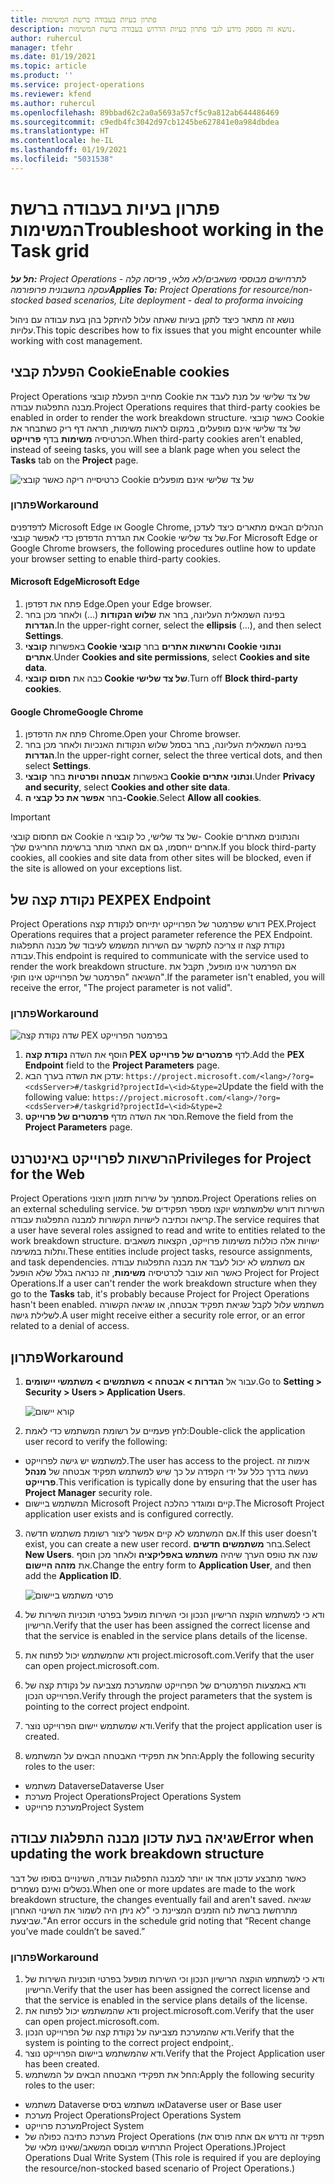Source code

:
 ```yaml
---
title: פתרון בעיות בעבודה ברשת המשימות
description: נושא זה מספק מידע לגבי פתרון בעיות הדרוש בעבודה ברשת המשימות.
author: ruhercul
manager: tfehr
ms.date: 01/19/2021
ms.topic: article
ms.product: ''
ms.service: project-operations
ms.reviewer: kfend
ms.author: ruhercul
ms.openlocfilehash: 89bbad62c2a0a5693a57cf5c9a812ab644486469
ms.sourcegitcommit: c9edb4fc3042d97cb1245be627841e0a984dbdea
ms.translationtype: HT
ms.contentlocale: he-IL
ms.lasthandoff: 01/19/2021
ms.locfileid: "5031538"
---
```

# <a name="troubleshoot-working-in-the-task-grid"></a><span data-ttu-id="9fc0d-103">פתרון בעיות בעבודה ברשת המשימות</span><span class="sxs-lookup"><span data-stu-id="9fc0d-103">Troubleshoot working in the Task grid</span></span> 

<span data-ttu-id="9fc0d-104">_**חל על:** Project Operations לתרחישים מבוססי משאבים/לא מלאי, פריסה קלה - עסקה בחשבונית פרופורמה_</span><span class="sxs-lookup"><span data-stu-id="9fc0d-104">_**Applies To:** Project Operations for resource/non-stocked based scenarios, Lite deployment - deal to proforma invoicing_</span></span>

<span data-ttu-id="9fc0d-105">נושא זה מתאר כיצד לתקן בעיות שאתה עלול להיתקל בהן בעת עבודה עם ניהול עלויות.</span><span class="sxs-lookup"><span data-stu-id="9fc0d-105">This topic describes how to fix issues that you might encounter while working with cost management.</span></span>

## <a name="enable-cookies"></a><span data-ttu-id="9fc0d-106">הפעלת קבצי Cookie</span><span class="sxs-lookup"><span data-stu-id="9fc0d-106">Enable cookies</span></span>

<span data-ttu-id="9fc0d-107">Project Operations מחייב הפעלת קובצי Cookie של צד שלישי על מנת לעבד את מבנה התפלגות עבודה.</span><span class="sxs-lookup"><span data-stu-id="9fc0d-107">Project Operations requires that third-party cookies be enabled in order to render the work breakdown structure.</span></span> <span data-ttu-id="9fc0d-108">כאשר קובצי Cookie של צד שלישי אינם מופעלים, במקום לראות משימות, תראה דף ריק כשתבחר את הכרטיסיה **משימות** בדף **פרוייקט**.</span><span class="sxs-lookup"><span data-stu-id="9fc0d-108">When third-party cookies aren't enabled, instead of seeing tasks, you will see a blank page when you select the **Tasks** tab on the **Project** page.</span></span>

![כרטיסייה ריקה כאשר קובצי Cookie של צד שלישי אינם מופעלים](media/blankschedule.png)


### <a name="workaround"></a><span data-ttu-id="9fc0d-110">פתרון</span><span class="sxs-lookup"><span data-stu-id="9fc0d-110">Workaround</span></span>
<span data-ttu-id="9fc0d-111">לדפדפנים Microsoft Edge או Google Chrome, הנהלים הבאים מתארים כיצד לעדכן את הגדרת הדפדפן כדי לאפשר קובצי Cookie של צד שלישי.</span><span class="sxs-lookup"><span data-stu-id="9fc0d-111">For Microsoft Edge or Google Chrome browsers, the following procedures outline how to update your browser setting to enable third-party cookies.</span></span>

#### <a name="microsoft-edge"></a><span data-ttu-id="9fc0d-112">Microsoft Edge</span><span class="sxs-lookup"><span data-stu-id="9fc0d-112">Microsoft Edge</span></span>

1. <span data-ttu-id="9fc0d-113">פתח את דפדפן Edge.</span><span class="sxs-lookup"><span data-stu-id="9fc0d-113">Open your Edge browser.</span></span>
2. <span data-ttu-id="9fc0d-114">בפינה השמאלית העליונה, בחר את **שלוש הנקודות** (...) ולאחר מכן בחר **הגדרות**.</span><span class="sxs-lookup"><span data-stu-id="9fc0d-114">In the upper-right corner, select the **ellipsis** (...), and then select **Settings**.</span></span>
3. <span data-ttu-id="9fc0d-115">באפשרות **קובצי Cookie והרשאות אתרים** בחר **קובצי Cookie ונתוני אתרים**.</span><span class="sxs-lookup"><span data-stu-id="9fc0d-115">Under **Cookies and site permissions**, select **Cookies and site data**.</span></span>
4. <span data-ttu-id="9fc0d-116">כבה את **חסום קובצי Cookie של צד שלישי**.</span><span class="sxs-lookup"><span data-stu-id="9fc0d-116">Turn off **Block third-party cookies**.</span></span>

#### <a name="google-chrome"></a><span data-ttu-id="9fc0d-117">Google Chrome</span><span class="sxs-lookup"><span data-stu-id="9fc0d-117">Google Chrome</span></span>

1. <span data-ttu-id="9fc0d-118">פתח את הדפדפן Chrome.</span><span class="sxs-lookup"><span data-stu-id="9fc0d-118">Open your Chrome browser.</span></span>
2. <span data-ttu-id="9fc0d-119">בפינה השמאלית העליונה, בחר בסמל שלוש הנקודות האנכיות ולאחר מכן בחר **הגדרות**.</span><span class="sxs-lookup"><span data-stu-id="9fc0d-119">In the upper-right corner, select the three vertical dots, and then select **Settings**.</span></span>
3. <span data-ttu-id="9fc0d-120">באפשרות **אבטחה ופרטיות** בחר **קובצי Cookie ונתוני אתרים**.</span><span class="sxs-lookup"><span data-stu-id="9fc0d-120">Under **Privacy and security**, select **Cookies and other site data**.</span></span>
4. <span data-ttu-id="9fc0d-121">בחר **אפשר את כל קבצי ה-Cookie**.</span><span class="sxs-lookup"><span data-stu-id="9fc0d-121">Select **Allow all cookies**.</span></span>

> [!IMPORTANT]
> <span data-ttu-id="9fc0d-122">אם תחסום קובצי Cookie של צד שלישי, כל קובצי ה- Cookie והנתונים מאתרים אחרים ייחסמו, גם אם האתר מותר ברשימת החריגים שלך.</span><span class="sxs-lookup"><span data-stu-id="9fc0d-122">If you block third-party cookies, all cookies and site data from other sites will be blocked, even if the site is allowed on your exceptions list.</span></span>

## <a name="pex-endpoint"></a><span data-ttu-id="9fc0d-123">נקודת קצה של PEX</span><span class="sxs-lookup"><span data-stu-id="9fc0d-123">PEX Endpoint</span></span>

<span data-ttu-id="9fc0d-124">Project Operations דורש שפרמטר של הפרוייקט יתייחס לנקודת קצה PEX.</span><span class="sxs-lookup"><span data-stu-id="9fc0d-124">Project Operations requires that a project parameter reference the PEX Endpoint.</span></span> <span data-ttu-id="9fc0d-125">נקודת קצה זו צריכה לתקשר עם השירות המשמש לעיבוד של מבנה התפלגות עבודה.</span><span class="sxs-lookup"><span data-stu-id="9fc0d-125">This endpoint is required to communicate with the service used to render the work breakdown structure.</span></span> <span data-ttu-id="9fc0d-126">אם הפרמטר אינו מופעל, תקבל את השגיאה "הפרמטר של הפרוייקט אינו חוקי".</span><span class="sxs-lookup"><span data-stu-id="9fc0d-126">If the parameter isn't enabled, you will receive the error, "The project parameter is not valid".</span></span> 

### <a name="workaround"></a><span data-ttu-id="9fc0d-127">פתרון</span><span class="sxs-lookup"><span data-stu-id="9fc0d-127">Workaround</span></span>
 ![שדה נקודת קצה PEX בפרמטר הפרוייקט](media/projectparameter.png)

1. <span data-ttu-id="9fc0d-129">הוסף את השדה **נקודת קצה PEX** לדף **פרמטרים של פרוייקט**.</span><span class="sxs-lookup"><span data-stu-id="9fc0d-129">Add the **PEX Endpoint** field to the **Project Parameters** page.</span></span>
2. <span data-ttu-id="9fc0d-130">עדכן את השדה בערך הבא: `https://project.microsoft.com/<lang>/?org=<cdsServer>#/taskgrid?projectId=\<id>&type=2`</span><span class="sxs-lookup"><span data-stu-id="9fc0d-130">Update the field with the following value: `https://project.microsoft.com/<lang>/?org=<cdsServer>#/taskgrid?projectId=\<id>&type=2`</span></span>
3. <span data-ttu-id="9fc0d-131">הסר את השדה מדף **פרמטרים של פרוייקט**.</span><span class="sxs-lookup"><span data-stu-id="9fc0d-131">Remove the field from the **Project Parameters** page.</span></span>

## <a name="privileges-for-project-for-the-web"></a><span data-ttu-id="9fc0d-132">הרשאות לפרוייקט באינטרנט</span><span class="sxs-lookup"><span data-stu-id="9fc0d-132">Privileges for Project for the Web</span></span>

<span data-ttu-id="9fc0d-133">Project Operations מסתמך על שירות תזמון חיצוני.</span><span class="sxs-lookup"><span data-stu-id="9fc0d-133">Project Operations relies on an external scheduling service.</span></span> <span data-ttu-id="9fc0d-134">השירות דורש שלמשתמש יוקצו מספר תפקידים של קריאה וכתיבה לישויות הקשורות למבנה התפלגות עבודה.</span><span class="sxs-lookup"><span data-stu-id="9fc0d-134">The service requires that a user have several roles assigned to read and write to entities related to the work breakdown structure.</span></span> <span data-ttu-id="9fc0d-135">ישויות אלה כוללות משימות פרוייקט, הקצאות משאבים ותלות במשימה.</span><span class="sxs-lookup"><span data-stu-id="9fc0d-135">These entities include project tasks, resource assignments, and task dependencies.</span></span> <span data-ttu-id="9fc0d-136">אם משתמש לא יכול לעבד את מבנה התפלגות עבודה כאשר הוא עובר לכרטיסיה **משימות**, זה כנראה בגלל שלא הופעל Project for Project Operations.</span><span class="sxs-lookup"><span data-stu-id="9fc0d-136">If a user can't render the work breakdown structure when they go to the **Tasks** tab, it's probably because Project for Project Operations hasn't been enabled.</span></span> <span data-ttu-id="9fc0d-137">משתמש עלול לקבל שגיאת תפקיד אבטחה, או שגיאה הקשורה לשלילת גישה.</span><span class="sxs-lookup"><span data-stu-id="9fc0d-137">A user might receive either a security role error, or an error related to a denial of access.</span></span>


## <a name="workaround"></a><span data-ttu-id="9fc0d-138">פתרון</span><span class="sxs-lookup"><span data-stu-id="9fc0d-138">Workaround</span></span>

1. <span data-ttu-id="9fc0d-139">עבור אל **הגדרות > אבטחה > משתמשים > משתמשי יישומים**.</span><span class="sxs-lookup"><span data-stu-id="9fc0d-139">Go to **Setting > Security > Users > Application Users**.</span></span>  

   ![קורא יישום](media/applicationuser.jpg)
   
2. <span data-ttu-id="9fc0d-141">לחץ פעמיים על רשומת המשתמש כדי לאמת:</span><span class="sxs-lookup"><span data-stu-id="9fc0d-141">Double-click the application user record to verify the following:</span></span>

 - <span data-ttu-id="9fc0d-142">למשתמש יש גישה לפרוייקט.</span><span class="sxs-lookup"><span data-stu-id="9fc0d-142">The user has access to the project.</span></span> <span data-ttu-id="9fc0d-143">אימות זה נעשה בדרך כלל על ידי הקפדה על כך שיש למשתמש תפקיד אבטחה של **מנהל פרוייקט**.</span><span class="sxs-lookup"><span data-stu-id="9fc0d-143">This verification is typically done by ensuring that the user has **Project Manager** security role.</span></span>
 - <span data-ttu-id="9fc0d-144">המשתמש ביישום Microsoft Project קיים ומוגדר כהלכה.</span><span class="sxs-lookup"><span data-stu-id="9fc0d-144">The Microsoft Project application user exists and is configured correctly.</span></span>
 
3. <span data-ttu-id="9fc0d-145">אם המשתמש לא קיים אפשר ליצור רשומת משתמש חדשה.</span><span class="sxs-lookup"><span data-stu-id="9fc0d-145">If this user doesn't exist, you can create a new user record.</span></span> <span data-ttu-id="9fc0d-146">בחר **משתמשים חדשים**.</span><span class="sxs-lookup"><span data-stu-id="9fc0d-146">Select **New Users**.</span></span> <span data-ttu-id="9fc0d-147">שנה את טופס הערך שיהיה **משתמש באפליקציה** ולאחר מכן הוסף את **מזהה היישום**.</span><span class="sxs-lookup"><span data-stu-id="9fc0d-147">Change the entry form to **Application User**, and then add the **Application ID**.</span></span>

   ![פרטי משתמש ביישום](media/applicationuserdetails.jpg)

4. <span data-ttu-id="9fc0d-149">ודא כי למשתמש הוקצה הרישיון הנכון וכי השירות מופעל בפרטי תוכניות השירות של הרישיון.</span><span class="sxs-lookup"><span data-stu-id="9fc0d-149">Verify that the user has been assigned the correct license and that the service is enabled in the service plans details of the license.</span></span>
5. <span data-ttu-id="9fc0d-150">ודא שהמשתמש יכול לפתוח את project.microsoft.com.</span><span class="sxs-lookup"><span data-stu-id="9fc0d-150">Verify that the user can open project.microsoft.com.</span></span>
6. <span data-ttu-id="9fc0d-151">ודא באמצעות הפרמטרים של הפרוייקט שהמערכת מצביעה על נקודת קצה של הפרוייקט הנכון.</span><span class="sxs-lookup"><span data-stu-id="9fc0d-151">Verify through the project parameters that the system is pointing to the correct project endpoint.</span></span>
7. <span data-ttu-id="9fc0d-152">ודא שמשתמש יישום הפרוייקט נוצר.</span><span class="sxs-lookup"><span data-stu-id="9fc0d-152">Verify that the project application user is created.</span></span>
8. <span data-ttu-id="9fc0d-153">החל את תפקידי האבטחה הבאים על המשתמש:</span><span class="sxs-lookup"><span data-stu-id="9fc0d-153">Apply the following security roles to the user:</span></span>

  - <span data-ttu-id="9fc0d-154">משתמש Dataverse</span><span class="sxs-lookup"><span data-stu-id="9fc0d-154">Dataverse User</span></span>
  - <span data-ttu-id="9fc0d-155">מערכת Project Operations</span><span class="sxs-lookup"><span data-stu-id="9fc0d-155">Project Operations System</span></span>
  - <span data-ttu-id="9fc0d-156">מערכת פרוייקט</span><span class="sxs-lookup"><span data-stu-id="9fc0d-156">Project System</span></span>

## <a name="error-when-updating-the-work-breakdown-structure"></a><span data-ttu-id="9fc0d-157">שגיאה בעת עדכון מבנה התפלגות עבודה</span><span class="sxs-lookup"><span data-stu-id="9fc0d-157">Error when updating the work breakdown structure</span></span>

<span data-ttu-id="9fc0d-158">כאשר מתבצע עדכון אחד או יותר למבנה התפלגות עבודה, השינויים בסופו של דבר נכשלים ואינם נשמרים.</span><span class="sxs-lookup"><span data-stu-id="9fc0d-158">When one or more updates are made to the work breakdown structure, the changes eventually fail and aren't saved.</span></span> <span data-ttu-id="9fc0d-159">שגיאה מתרחשת ברשת לוח הזמנים המציינת כי "לא ניתן היה לשמור את השינוי האחרון שביצעת."</span><span class="sxs-lookup"><span data-stu-id="9fc0d-159">An error occurs in the schedule grid noting that “Recent change you’ve made couldn’t be saved.”</span></span>

### <a name="workaround"></a><span data-ttu-id="9fc0d-160">פתרון</span><span class="sxs-lookup"><span data-stu-id="9fc0d-160">Workaround</span></span>

1. <span data-ttu-id="9fc0d-161">ודא כי למשתמש הוקצה הרישיון הנכון וכי השירות מופעל בפרטי תוכניות השירות של הרישיון.</span><span class="sxs-lookup"><span data-stu-id="9fc0d-161">Verify that the user has been assigned the correct license and that the service is enabled in the service plans details of the license.</span></span>
2. <span data-ttu-id="9fc0d-162">ודא שהמשתמש יכול לפתוח את project.microsoft.com.</span><span class="sxs-lookup"><span data-stu-id="9fc0d-162">Verify that the user can open project.microsoft.com.</span></span>
3. <span data-ttu-id="9fc0d-163">ודא שהמערכת מצביעה על נקודת קצה של הפרוייקט הנכון.</span><span class="sxs-lookup"><span data-stu-id="9fc0d-163">Verify that the system is pointing to the correct project endpoint,.</span></span>
4. <span data-ttu-id="9fc0d-164">ודא שהמשתמש ביישום הפרוייקט נוצר.</span><span class="sxs-lookup"><span data-stu-id="9fc0d-164">Verify that the Project Application user has been created.</span></span>
5. <span data-ttu-id="9fc0d-165">החל את תפקידי האבטחה הבאים על המשתמש:</span><span class="sxs-lookup"><span data-stu-id="9fc0d-165">Apply the following security roles to the user:</span></span>
  
  - <span data-ttu-id="9fc0d-166">משתמש Dataverse או משתמש בסיס</span><span class="sxs-lookup"><span data-stu-id="9fc0d-166">Dataverse user or Base user</span></span>
  - <span data-ttu-id="9fc0d-167">מערכת Project Operations</span><span class="sxs-lookup"><span data-stu-id="9fc0d-167">Project Operations System</span></span>
  - <span data-ttu-id="9fc0d-168">מערכת פרוייקט</span><span class="sxs-lookup"><span data-stu-id="9fc0d-168">Project System</span></span>
  - <span data-ttu-id="9fc0d-169">מערכת כתיבה כפולה של Project Operations (תפקיד זה נדרש אם אתה פורס את התרחיש מבוסס המשאב/שאינו מלאי של Project Operations.)</span><span class="sxs-lookup"><span data-stu-id="9fc0d-169">Project Operations Dual Write System (This role is required if you are deploying the resource/non-stocked based scenario of Project Operations.)</span></span>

§ **Work to be completed**
Copy out each line of the data containing the string "author".

§ **Response to this exercise**
author: ruhercul
ms.author: ruhercul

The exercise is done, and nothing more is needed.